Расколотое небо | страница 101
Щепкин сидел рядом с «ньюпором», зевал. Если приедет из штаба самокатчик со спешным пакетом в войска, придется лететь. Остальные авиаторы расположились в садике у дачки, шлепали засаленными картами по носам, резались в «дурачка».
Глазунов, осмотрев «ньюпор», недовольно пробурчал, забрался в тень под крыло. Афанасий принес ему попить квасу, да так и остался, тоже улегшись рядом.
Неподвижное лежание Нил Семеныч рекомендовал Афоне как главное средство для сохранения сил. Во-первых, когда лежишь, не тратишь энергию, во-вторых, меньше есть хочется…
Афанасий разглядывал травинку, по которой полз черный муравей, думал: хорошо быть муравьем, погрыз какую-нибудь крошку, лизнул росы — и сыт.
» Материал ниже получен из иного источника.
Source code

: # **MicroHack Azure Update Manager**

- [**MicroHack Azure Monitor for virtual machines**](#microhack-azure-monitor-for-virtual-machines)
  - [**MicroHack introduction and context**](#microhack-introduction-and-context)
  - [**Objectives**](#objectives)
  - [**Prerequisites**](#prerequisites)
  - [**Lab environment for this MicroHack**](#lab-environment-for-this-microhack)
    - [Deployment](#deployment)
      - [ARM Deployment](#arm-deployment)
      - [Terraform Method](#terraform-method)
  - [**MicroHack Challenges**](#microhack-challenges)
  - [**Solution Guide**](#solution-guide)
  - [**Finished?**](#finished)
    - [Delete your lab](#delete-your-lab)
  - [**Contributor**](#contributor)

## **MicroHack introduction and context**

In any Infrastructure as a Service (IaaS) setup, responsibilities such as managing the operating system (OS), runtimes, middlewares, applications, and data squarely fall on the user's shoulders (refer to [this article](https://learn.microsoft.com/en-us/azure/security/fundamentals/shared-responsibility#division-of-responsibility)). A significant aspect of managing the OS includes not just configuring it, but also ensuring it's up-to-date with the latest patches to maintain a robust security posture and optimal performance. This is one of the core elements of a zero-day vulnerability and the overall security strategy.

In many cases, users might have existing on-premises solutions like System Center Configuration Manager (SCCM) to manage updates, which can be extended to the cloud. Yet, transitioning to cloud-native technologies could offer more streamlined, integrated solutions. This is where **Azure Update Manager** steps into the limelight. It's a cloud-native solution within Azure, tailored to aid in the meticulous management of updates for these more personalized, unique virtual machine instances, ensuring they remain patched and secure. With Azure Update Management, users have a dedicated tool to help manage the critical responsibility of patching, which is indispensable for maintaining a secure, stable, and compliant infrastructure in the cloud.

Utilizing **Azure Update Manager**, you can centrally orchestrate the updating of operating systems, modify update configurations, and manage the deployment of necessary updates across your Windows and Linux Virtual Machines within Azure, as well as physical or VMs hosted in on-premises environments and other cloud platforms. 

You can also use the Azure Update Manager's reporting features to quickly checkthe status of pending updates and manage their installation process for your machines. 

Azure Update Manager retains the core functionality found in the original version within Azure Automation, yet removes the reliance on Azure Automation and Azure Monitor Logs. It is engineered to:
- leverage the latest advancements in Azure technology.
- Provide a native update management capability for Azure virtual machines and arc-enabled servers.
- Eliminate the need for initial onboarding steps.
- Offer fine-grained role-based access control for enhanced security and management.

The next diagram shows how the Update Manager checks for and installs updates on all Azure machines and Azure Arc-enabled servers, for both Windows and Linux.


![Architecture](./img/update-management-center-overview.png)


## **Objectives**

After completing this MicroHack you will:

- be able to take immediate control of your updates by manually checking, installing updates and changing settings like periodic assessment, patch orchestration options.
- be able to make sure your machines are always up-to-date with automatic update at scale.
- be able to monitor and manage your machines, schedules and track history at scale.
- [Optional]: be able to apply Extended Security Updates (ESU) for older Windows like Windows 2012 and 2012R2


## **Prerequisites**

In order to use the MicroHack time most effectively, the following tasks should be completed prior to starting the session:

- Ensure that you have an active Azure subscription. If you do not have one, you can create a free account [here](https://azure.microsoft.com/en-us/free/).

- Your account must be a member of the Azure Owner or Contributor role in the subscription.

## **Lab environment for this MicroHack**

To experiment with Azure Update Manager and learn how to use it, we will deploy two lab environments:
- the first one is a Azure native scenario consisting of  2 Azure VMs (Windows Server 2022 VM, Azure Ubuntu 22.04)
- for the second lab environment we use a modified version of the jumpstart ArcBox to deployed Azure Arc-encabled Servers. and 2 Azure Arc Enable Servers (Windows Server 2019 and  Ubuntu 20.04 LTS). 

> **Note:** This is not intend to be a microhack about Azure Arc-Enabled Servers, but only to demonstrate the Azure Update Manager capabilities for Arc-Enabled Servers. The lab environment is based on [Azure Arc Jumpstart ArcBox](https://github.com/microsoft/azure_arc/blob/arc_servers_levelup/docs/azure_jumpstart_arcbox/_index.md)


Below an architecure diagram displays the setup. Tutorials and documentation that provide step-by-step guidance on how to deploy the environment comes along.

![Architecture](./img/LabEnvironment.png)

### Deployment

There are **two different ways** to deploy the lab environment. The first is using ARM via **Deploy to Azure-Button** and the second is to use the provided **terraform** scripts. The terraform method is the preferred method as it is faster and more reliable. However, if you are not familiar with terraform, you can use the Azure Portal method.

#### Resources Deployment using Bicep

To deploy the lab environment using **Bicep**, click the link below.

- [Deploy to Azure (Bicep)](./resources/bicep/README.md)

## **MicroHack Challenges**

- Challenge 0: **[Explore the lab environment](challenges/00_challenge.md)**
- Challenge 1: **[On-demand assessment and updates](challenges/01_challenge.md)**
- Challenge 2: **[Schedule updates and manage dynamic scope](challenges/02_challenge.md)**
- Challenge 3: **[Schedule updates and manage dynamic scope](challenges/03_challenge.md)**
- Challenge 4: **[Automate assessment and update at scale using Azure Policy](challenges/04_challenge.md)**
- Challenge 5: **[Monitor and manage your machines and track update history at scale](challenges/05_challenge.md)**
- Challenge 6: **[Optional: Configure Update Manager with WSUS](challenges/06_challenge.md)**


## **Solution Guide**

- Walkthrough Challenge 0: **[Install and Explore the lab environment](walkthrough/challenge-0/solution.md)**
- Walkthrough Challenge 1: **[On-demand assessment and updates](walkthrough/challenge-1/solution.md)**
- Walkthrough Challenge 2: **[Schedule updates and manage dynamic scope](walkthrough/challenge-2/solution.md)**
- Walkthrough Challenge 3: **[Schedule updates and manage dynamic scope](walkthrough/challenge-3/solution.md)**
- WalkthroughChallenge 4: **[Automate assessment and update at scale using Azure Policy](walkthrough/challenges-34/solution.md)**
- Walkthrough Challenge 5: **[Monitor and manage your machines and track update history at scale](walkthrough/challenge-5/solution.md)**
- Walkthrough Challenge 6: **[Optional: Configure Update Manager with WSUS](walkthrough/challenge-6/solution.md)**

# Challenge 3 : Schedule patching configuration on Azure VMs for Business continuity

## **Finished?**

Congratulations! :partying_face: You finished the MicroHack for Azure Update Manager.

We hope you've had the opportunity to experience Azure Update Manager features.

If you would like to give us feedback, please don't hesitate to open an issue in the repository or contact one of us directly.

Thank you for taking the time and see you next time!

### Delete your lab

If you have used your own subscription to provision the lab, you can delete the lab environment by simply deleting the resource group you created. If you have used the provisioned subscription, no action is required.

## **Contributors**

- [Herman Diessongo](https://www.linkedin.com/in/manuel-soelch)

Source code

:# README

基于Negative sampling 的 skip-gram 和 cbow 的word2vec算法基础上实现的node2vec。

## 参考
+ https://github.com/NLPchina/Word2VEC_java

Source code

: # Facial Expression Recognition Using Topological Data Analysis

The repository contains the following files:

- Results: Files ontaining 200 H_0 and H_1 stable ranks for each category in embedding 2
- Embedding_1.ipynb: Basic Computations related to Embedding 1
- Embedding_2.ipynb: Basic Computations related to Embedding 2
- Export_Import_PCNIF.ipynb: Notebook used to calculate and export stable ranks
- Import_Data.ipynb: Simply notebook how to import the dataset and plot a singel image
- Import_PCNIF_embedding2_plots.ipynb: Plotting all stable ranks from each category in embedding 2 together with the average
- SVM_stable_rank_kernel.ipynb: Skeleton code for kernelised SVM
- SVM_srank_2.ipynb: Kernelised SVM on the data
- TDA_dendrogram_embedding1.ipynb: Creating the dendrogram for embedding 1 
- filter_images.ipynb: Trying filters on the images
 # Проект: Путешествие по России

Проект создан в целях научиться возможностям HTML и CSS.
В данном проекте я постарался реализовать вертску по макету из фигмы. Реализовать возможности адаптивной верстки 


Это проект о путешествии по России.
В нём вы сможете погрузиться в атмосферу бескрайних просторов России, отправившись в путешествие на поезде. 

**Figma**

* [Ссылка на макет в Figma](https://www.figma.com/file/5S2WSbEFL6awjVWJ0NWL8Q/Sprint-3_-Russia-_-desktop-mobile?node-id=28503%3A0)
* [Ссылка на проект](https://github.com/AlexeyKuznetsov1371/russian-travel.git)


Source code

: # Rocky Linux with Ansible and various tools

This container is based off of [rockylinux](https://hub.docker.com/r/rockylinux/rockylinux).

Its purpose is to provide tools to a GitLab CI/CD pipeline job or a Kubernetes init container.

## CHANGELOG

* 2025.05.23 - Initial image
Глазунов теребил ус, покашливал, уставившись круглыми глазами в небо. Афанасий знал, сейчас начнет обстоятельный разговор, а про что — никогда не угадаешь. Ведь все знает: может и про то, как огурцы солить, какой для этого требуется бочонок, сколько соли класть, укропу, дубового листа, чтобы огурец был крепким, сочным, хрустел на зубах. Может и про звезды — какое их неисчислимое количество на небе и как по ним аэронавигационный курс прокладывать. А может и смешное, как на рынке торговки цену друг у друга сбивают и барынь завлекают интересными словами.
— Что есть небо, как считаешь, Афанасий Дмитрич? — сказал Глазунов, уставясь в вышину. Афоня тоже поглядел. Облаков не было. В жарком воздухе висел коршун шулика, качался высоко, почти на одном месте, видно цыплят высматривал.
— Небо есть место для всякой птицы…
— Тогда объясни мне, мудрый человек, с чего это люди в небеса лезут, когда им вполне и на земной поверхности дел хватает. Ась?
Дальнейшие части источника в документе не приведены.